### Recorded data:
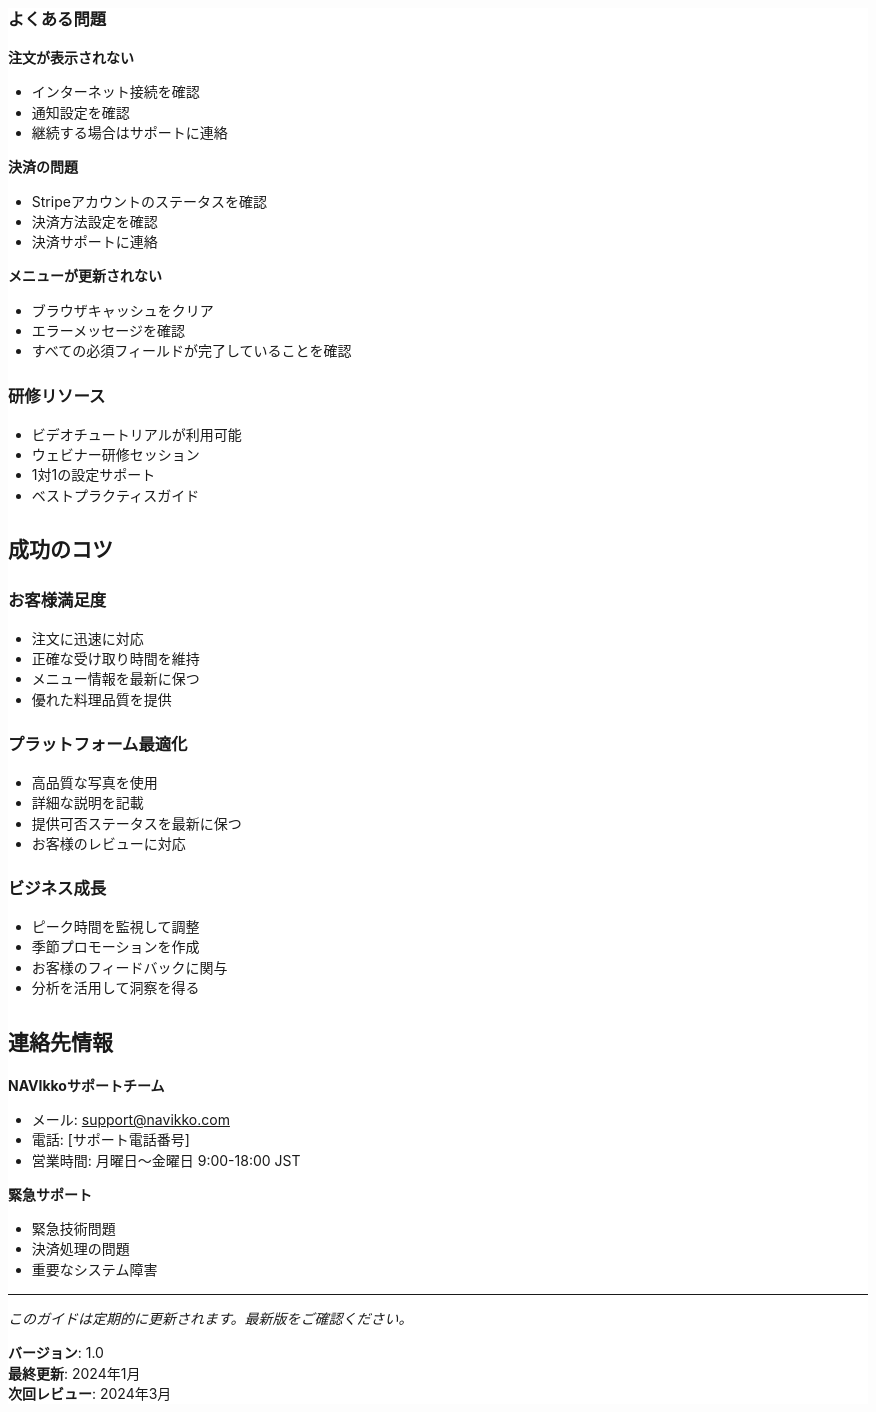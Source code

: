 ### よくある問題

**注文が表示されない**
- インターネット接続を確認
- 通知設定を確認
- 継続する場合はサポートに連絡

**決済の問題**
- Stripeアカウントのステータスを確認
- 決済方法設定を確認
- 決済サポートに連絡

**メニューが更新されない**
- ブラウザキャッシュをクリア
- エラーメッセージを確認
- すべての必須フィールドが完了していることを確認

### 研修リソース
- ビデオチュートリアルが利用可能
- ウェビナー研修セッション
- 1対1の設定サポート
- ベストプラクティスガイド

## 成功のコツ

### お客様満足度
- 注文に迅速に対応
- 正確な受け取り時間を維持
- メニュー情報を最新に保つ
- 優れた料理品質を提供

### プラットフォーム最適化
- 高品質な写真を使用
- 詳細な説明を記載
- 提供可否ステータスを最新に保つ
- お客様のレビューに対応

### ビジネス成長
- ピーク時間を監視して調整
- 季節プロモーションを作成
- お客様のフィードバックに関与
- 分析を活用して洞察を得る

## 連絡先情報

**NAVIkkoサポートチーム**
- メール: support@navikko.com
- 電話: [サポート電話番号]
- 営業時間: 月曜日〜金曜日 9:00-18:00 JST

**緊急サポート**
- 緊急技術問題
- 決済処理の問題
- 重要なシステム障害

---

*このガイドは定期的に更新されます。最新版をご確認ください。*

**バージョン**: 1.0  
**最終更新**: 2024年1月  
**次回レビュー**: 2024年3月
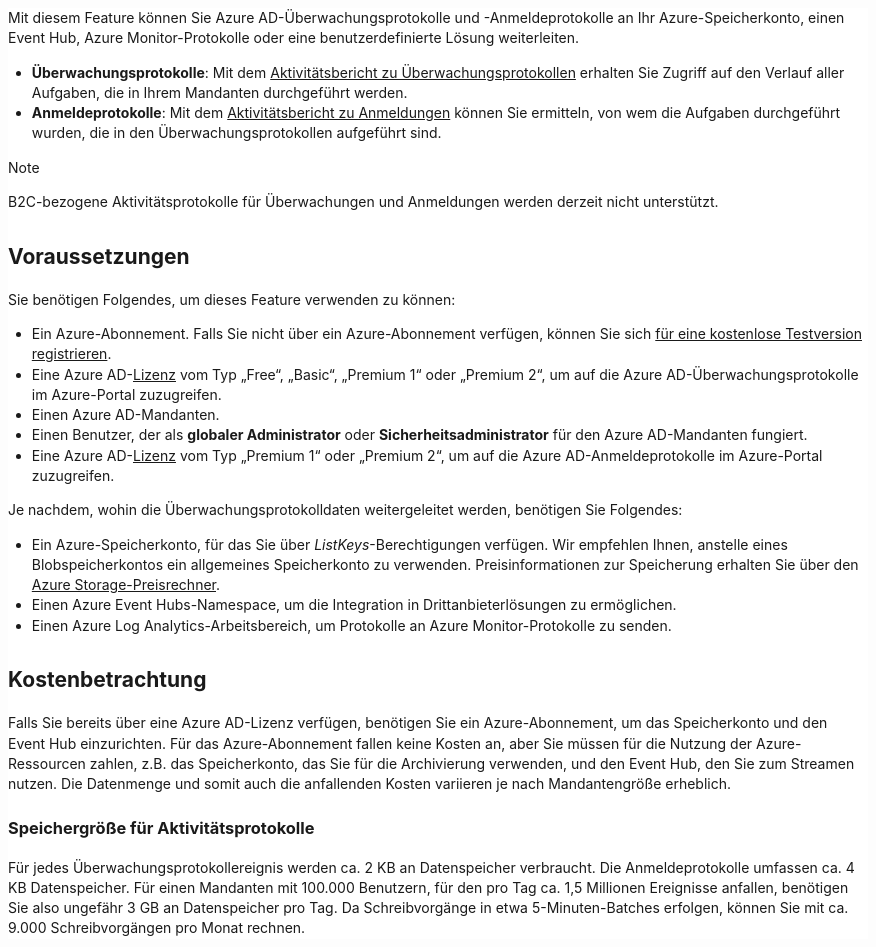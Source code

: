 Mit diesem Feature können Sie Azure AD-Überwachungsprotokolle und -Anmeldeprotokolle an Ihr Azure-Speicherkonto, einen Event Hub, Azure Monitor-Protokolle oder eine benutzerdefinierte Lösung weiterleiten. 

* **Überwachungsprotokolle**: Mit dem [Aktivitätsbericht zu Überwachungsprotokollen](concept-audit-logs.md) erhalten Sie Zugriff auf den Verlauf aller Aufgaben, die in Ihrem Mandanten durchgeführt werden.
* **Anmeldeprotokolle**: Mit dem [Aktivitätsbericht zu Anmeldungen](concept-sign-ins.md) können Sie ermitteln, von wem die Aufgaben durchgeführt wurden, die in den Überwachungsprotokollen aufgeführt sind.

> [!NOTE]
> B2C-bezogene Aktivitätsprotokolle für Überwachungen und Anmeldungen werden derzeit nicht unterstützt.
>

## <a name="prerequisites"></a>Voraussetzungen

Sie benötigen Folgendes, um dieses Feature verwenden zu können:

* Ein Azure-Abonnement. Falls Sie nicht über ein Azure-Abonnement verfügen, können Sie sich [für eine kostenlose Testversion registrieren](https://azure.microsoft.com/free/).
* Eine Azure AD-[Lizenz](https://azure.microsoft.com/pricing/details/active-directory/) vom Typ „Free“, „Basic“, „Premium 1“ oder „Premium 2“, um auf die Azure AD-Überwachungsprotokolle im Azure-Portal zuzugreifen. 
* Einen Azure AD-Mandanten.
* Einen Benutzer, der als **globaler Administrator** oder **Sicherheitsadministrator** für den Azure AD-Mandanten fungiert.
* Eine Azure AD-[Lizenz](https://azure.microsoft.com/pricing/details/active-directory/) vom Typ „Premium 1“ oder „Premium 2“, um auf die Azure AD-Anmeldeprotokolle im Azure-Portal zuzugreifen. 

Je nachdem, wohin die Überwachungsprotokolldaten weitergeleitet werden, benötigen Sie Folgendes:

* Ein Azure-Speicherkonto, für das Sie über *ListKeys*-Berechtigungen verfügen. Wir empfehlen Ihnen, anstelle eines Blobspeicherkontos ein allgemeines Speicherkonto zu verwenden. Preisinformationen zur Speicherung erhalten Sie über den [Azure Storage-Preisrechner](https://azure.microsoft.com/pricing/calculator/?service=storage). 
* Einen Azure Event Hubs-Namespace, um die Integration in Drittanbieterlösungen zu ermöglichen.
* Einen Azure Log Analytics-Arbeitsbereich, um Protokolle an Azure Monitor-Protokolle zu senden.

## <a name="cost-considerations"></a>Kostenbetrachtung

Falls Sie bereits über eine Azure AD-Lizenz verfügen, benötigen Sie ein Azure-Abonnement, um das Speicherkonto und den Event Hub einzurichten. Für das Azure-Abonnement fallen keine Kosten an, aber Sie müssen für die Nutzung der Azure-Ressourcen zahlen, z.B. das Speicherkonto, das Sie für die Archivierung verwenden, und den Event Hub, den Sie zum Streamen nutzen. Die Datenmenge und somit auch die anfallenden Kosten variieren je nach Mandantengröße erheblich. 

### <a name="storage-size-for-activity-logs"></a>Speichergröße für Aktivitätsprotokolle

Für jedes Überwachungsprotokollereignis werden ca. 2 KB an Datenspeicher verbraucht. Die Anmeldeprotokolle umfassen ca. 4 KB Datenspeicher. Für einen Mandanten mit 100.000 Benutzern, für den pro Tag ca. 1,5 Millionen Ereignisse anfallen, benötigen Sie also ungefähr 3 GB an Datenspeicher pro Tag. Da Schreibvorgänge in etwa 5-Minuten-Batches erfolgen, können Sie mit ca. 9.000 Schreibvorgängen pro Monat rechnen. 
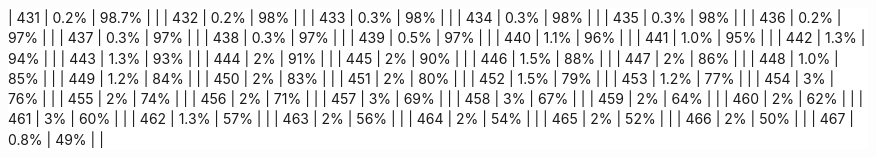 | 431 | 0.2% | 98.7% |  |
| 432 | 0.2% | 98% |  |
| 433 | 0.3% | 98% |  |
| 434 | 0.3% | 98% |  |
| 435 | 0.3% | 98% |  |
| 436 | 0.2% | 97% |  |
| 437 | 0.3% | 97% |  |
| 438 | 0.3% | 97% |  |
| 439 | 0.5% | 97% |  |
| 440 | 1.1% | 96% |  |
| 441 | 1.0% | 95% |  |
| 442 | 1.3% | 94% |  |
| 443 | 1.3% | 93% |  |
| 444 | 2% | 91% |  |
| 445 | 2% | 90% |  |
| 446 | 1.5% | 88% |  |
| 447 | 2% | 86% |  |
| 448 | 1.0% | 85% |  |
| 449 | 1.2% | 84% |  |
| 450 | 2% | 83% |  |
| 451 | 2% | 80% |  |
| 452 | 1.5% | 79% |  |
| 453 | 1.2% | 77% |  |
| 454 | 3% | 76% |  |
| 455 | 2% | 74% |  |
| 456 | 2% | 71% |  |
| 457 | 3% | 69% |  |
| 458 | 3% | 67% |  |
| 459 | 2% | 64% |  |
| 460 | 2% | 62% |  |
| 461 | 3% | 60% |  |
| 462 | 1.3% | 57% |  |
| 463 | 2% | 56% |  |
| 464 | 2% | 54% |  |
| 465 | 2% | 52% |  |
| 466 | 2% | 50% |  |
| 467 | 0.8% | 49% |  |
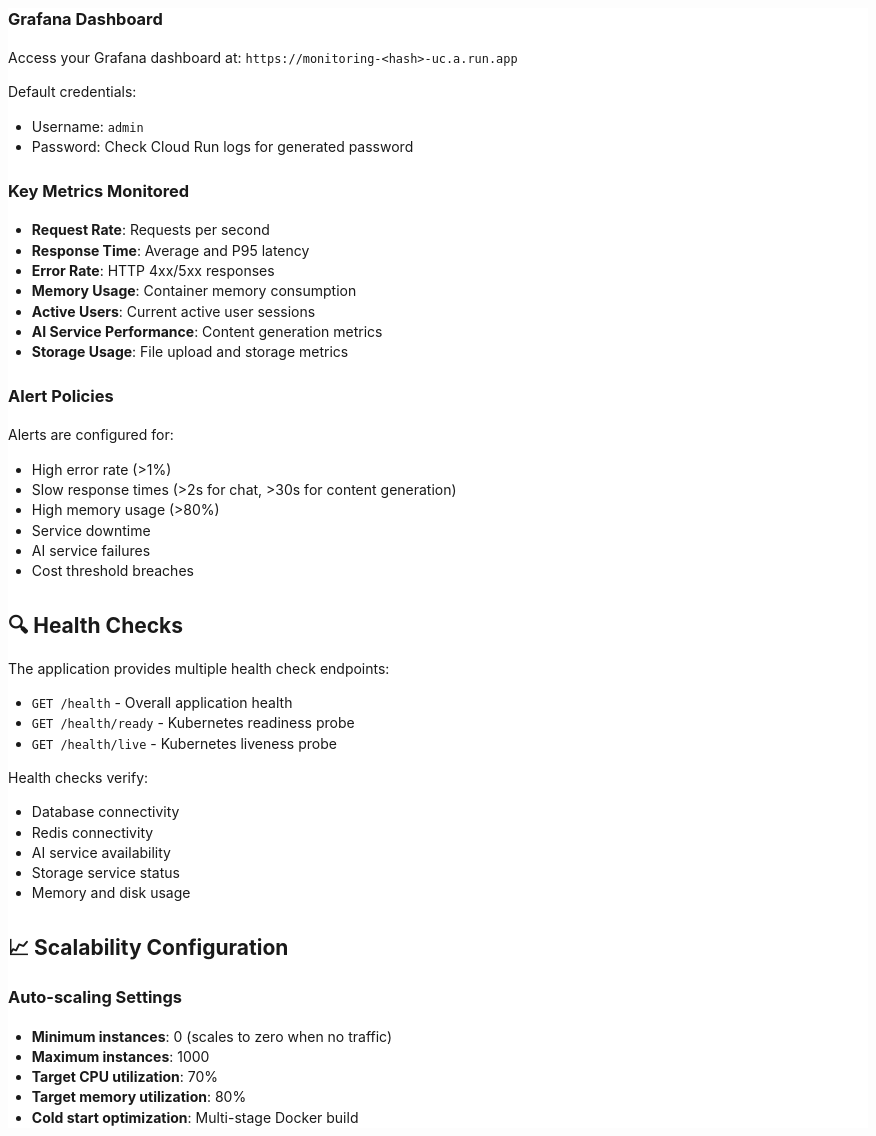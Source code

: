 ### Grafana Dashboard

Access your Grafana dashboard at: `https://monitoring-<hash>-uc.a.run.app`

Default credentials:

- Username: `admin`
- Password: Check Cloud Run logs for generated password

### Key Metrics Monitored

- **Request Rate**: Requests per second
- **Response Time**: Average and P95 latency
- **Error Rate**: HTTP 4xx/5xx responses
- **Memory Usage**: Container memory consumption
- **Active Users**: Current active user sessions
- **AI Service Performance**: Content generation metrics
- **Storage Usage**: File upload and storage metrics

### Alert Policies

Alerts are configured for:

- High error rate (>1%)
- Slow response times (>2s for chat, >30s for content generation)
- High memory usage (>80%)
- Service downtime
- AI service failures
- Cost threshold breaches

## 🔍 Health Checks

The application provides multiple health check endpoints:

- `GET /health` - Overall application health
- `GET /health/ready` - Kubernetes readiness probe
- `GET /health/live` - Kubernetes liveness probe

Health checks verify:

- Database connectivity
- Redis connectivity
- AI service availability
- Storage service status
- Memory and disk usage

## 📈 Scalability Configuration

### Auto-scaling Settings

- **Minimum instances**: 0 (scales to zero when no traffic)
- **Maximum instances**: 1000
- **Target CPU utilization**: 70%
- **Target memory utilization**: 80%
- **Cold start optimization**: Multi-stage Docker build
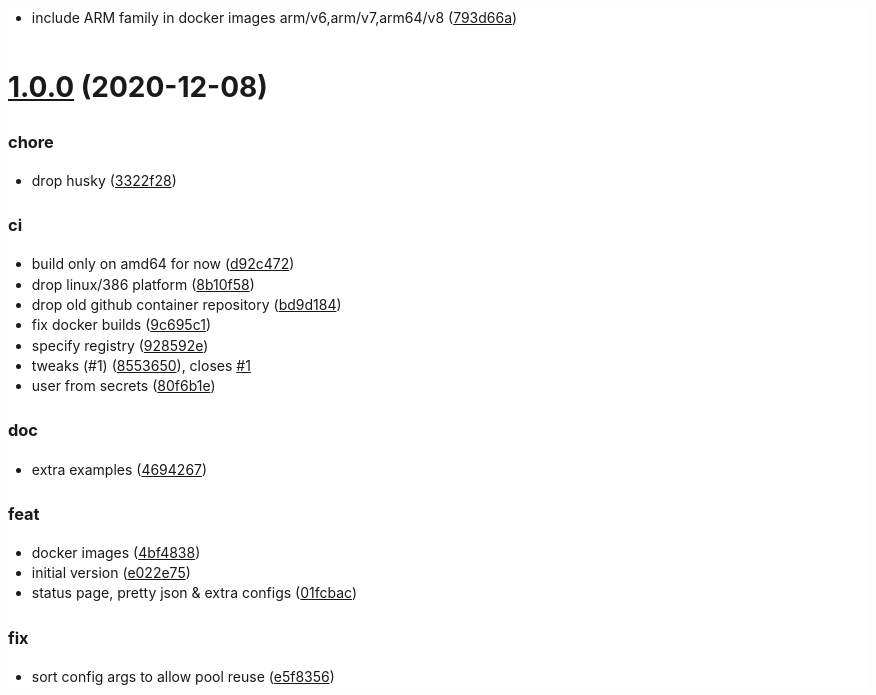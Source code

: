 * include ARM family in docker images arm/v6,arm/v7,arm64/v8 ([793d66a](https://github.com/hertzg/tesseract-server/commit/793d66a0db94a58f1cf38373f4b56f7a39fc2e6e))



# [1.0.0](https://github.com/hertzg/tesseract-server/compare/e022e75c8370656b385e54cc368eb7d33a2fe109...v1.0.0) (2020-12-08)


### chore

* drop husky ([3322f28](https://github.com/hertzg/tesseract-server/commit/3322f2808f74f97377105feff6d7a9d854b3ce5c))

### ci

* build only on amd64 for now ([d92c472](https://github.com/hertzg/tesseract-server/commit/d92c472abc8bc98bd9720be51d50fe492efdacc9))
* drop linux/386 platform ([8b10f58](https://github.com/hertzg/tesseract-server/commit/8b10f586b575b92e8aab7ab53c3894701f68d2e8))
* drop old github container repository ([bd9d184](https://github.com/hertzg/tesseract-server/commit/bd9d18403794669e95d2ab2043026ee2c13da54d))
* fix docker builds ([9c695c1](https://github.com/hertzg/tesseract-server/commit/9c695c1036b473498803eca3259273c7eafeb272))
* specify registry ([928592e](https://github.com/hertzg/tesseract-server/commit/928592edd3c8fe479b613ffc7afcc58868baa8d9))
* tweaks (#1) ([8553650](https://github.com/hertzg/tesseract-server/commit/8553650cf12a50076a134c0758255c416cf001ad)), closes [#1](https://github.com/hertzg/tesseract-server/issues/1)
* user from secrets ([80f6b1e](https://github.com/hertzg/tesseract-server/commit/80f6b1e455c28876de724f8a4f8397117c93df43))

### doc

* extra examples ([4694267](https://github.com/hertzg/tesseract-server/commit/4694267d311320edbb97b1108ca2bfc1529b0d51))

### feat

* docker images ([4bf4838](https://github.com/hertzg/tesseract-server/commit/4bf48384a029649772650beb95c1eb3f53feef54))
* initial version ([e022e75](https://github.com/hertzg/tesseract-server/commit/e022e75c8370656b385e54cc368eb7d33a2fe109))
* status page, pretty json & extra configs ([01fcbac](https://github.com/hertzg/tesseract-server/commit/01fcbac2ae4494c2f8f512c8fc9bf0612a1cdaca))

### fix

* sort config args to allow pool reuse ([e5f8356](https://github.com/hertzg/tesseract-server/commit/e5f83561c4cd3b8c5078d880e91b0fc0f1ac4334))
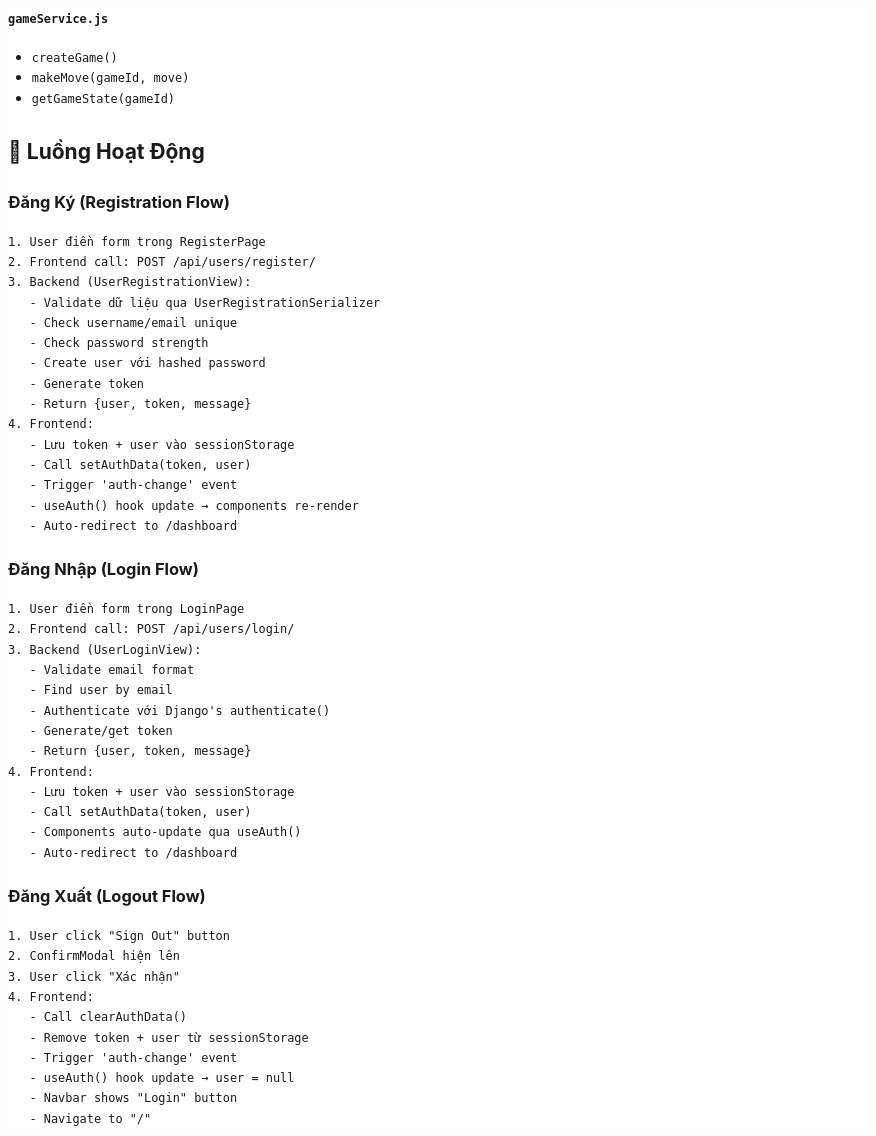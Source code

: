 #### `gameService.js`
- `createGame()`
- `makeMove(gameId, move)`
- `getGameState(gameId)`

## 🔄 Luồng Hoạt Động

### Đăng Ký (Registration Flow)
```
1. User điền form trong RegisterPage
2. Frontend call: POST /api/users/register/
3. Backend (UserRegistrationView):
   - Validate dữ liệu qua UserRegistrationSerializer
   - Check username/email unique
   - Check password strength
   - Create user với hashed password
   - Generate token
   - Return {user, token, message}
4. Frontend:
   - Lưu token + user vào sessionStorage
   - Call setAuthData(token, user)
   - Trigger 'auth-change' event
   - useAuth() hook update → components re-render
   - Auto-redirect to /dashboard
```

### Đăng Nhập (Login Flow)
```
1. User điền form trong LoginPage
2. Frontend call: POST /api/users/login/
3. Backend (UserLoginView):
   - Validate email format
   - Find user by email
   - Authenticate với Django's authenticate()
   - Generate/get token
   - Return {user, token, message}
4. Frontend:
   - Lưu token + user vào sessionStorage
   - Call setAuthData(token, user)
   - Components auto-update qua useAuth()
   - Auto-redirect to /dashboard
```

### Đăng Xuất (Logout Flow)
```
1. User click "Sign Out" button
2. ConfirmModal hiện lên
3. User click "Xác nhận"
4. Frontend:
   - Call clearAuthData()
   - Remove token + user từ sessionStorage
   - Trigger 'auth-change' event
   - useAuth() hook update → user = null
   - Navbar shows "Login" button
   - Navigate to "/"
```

### Exercise directions:
Lines in the data that hold "Portal" are to be counted, and the number alone reported.

### Task output:
2